__ASSIGNED TASK__:
Starting with the line that mentions "- https://anyblock.tools/", repeat each line verbatim until the entries end, both ends included.
PROVIDED INFORMATION Block Start
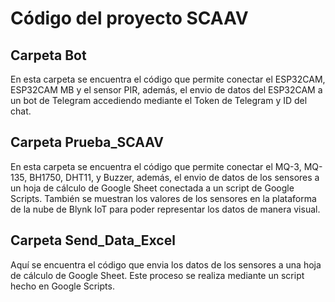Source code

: # Código del proyecto SCAAV

## Carpeta Bot

En esta carpeta se encuentra el código que permite conectar el ESP32CAM, ESP32CAM MB y el sensor PIR, además, el envio de datos del ESP32CAM a un bot de Telegram accediendo mediante el Token de Telegram y ID del chat.

## Carpeta Prueba_SCAAV

En esta carpeta se encuentra el código que permite conectar el MQ-3, MQ-135, BH1750, DHT11, y Buzzer, además, el envio de datos de los sensores a un hoja de cálculo de Google Sheet conectada a un script de Google Scripts. También se muestran los valores de los sensores en la plataforma de la nube de Blynk IoT para poder representar los datos de manera visual.

## Carpeta Send_Data_Excel

Aquí se encuentra el código que envia los datos de los sensores a una hoja de cálculo de Google Sheet. Este proceso se realiza mediante un script hecho en Google Scripts.
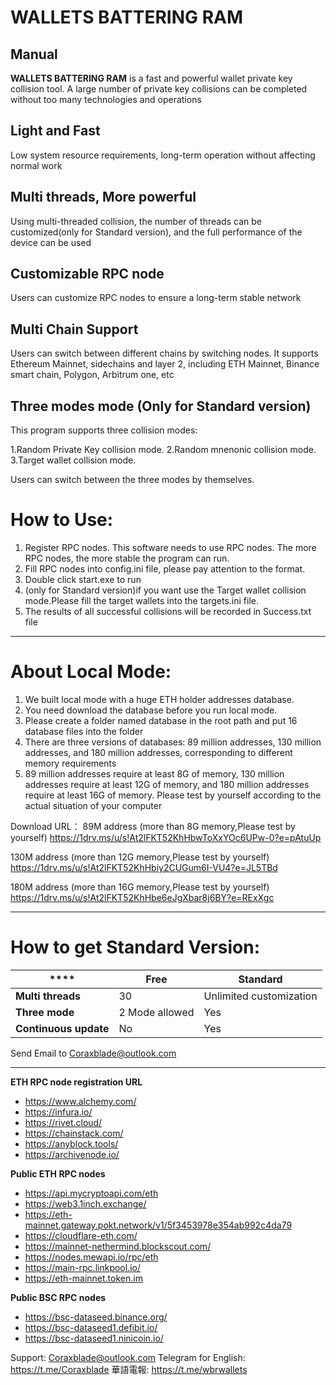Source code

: # WALLETS BATTERING RAM  #
Manual
----------

**WALLETS BATTERING RAM** is a fast and powerful wallet private key collision tool. A large number of private key collisions can be completed without too many technologies and operations


## Light and Fast ##
Low system resource requirements, long-term operation without affecting normal work


## Multi threads, More powerful ##
Using multi-threaded collision, the number of threads can be customized(only for Standard version), and the full performance of the device can be used

## Customizable RPC node ##
Users can customize RPC nodes to ensure a long-term stable network


## Multi Chain Support ##
Users can switch between different chains by switching nodes. It supports Ethereum Mainnet, sidechains and layer 2, including ETH Mainnet, Binance smart chain, Polygon, Arbitrum one, etc


## Three modes mode (Only for Standard version) ##
This program supports three collision modes: 

1.Random Private Key collision mode. 
2.Random mnenonic collision mode. 
3.Target wallet collision mode. 

Users can switch between the three modes by themselves.


# How to Use: #

1. Register RPC nodes. This software needs to use RPC nodes. The more RPC nodes, the more stable the program can run.
2. Fill RPC nodes into config.ini file, please pay attention to the format.
3. Double click start.exe to run
4. (only for Standard version)if you want use the Target wallet collision mode.Please fill the target wallets into the targets.ini file.
5. The results of all successful collisions will be recorded in Success.txt file

-----------------------------------------


# About Local Mode: #

1. We built local mode with a huge ETH holder addresses database.
2. You need download the database before you run local mode.
3. Please create a folder named database in the root path and put 16 database files into the folder
4. There are three versions of databases: 89 million addresses, 130 million addresses, and 180 million addresses, corresponding to different memory requirements
5. 89 million addresses require at least 8G of memory, 130 million addresses require at least 12G of memory, and 180 million addresses require at least 16G of memory. Please test by yourself according to the actual situation of your computer



Download URL：
89M address (more than 8G memory,Please test by yourself)
https://1drv.ms/u/s!At2lFKT52KhHbwToXxYOc6UPw-0?e=pAtuUp

130M address (more than 12G memory,Please test by yourself)
https://1drv.ms/u/s!At2lFKT52KhHbiy2CUGum6I-VU4?e=JL5TBd

180M address (more than 16G memory,Please test by yourself)
https://1drv.ms/u/s!At2lFKT52KhHbe6eJgXbar8j6BY?e=RExXgc

-----------------------------------------



# How to get Standard Version: #

| ****                  | **Free** | **Standard**            |
|-----------------------|----------|-------------------------|
| **Multi threads**     | 30       | Unlimited customization |
| **Three mode**        | 2 Mode allowed  | Yes                     |
| **Continuous update** | No       | Yes                     |


Send Email to Coraxblade@outlook.com

----------


**ETH RPC node registration URL**

- https://www.alchemy.com/
- https://infura.io/
- https://rivet.cloud/
- https://chainstack.com/
- https://anyblock.tools/
- https://archivenode.io/

**Public ETH RPC nodes**

- https://api.mycryptoapi.com/eth
- https://web3.1inch.exchange/
- https://eth-mainnet.gateway.pokt.network/v1/5f3453978e354ab992c4da79
- https://cloudflare-eth.com/
- https://mainnet-nethermind.blockscout.com/
- https://nodes.mewapi.io/rpc/eth
- https://main-rpc.linkpool.io/
- https://eth-mainnet.token.im


**Public BSC RPC nodes**

- https://bsc-dataseed.binance.org/ 
- https://bsc-dataseed1.defibit.io/ 
- https://bsc-dataseed1.ninicoin.io/


Support:
Coraxblade@outlook.com
Telegram for English: 
https://t.me/Coraxblade
華語電報:
https://t.me/wbrwallets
PROVIDED INFORMATION Block End
__RESPONSE FOR THIS EXERCISE__:
- https://anyblock.tools/
- https://archivenode.io/

**Public ETH RPC nodes**

- https://api.mycryptoapi.com/eth
- https://web3.1inch.exchange/
- https://eth-mainnet.gateway.pokt.network/v1/5f3453978e354ab992c4da79
- https://cloudflare-eth.com/
- https://mainnet-nethermind.blockscout.com/
- https://nodes.mewapi.io/rpc/eth
- https://main-rpc.linkpool.io/
- https://eth-mainnet.token.im


**Public BSC RPC nodes**

- https://bsc-dataseed.binance.org/ 
- https://bsc-dataseed1.defibit.io/ 
- https://bsc-dataseed1.ninicoin.io/


Support:
Coraxblade@outlook.com
Telegram for English: 
https://t.me/Coraxblade
華語電報:
https://t.me/wbrwallets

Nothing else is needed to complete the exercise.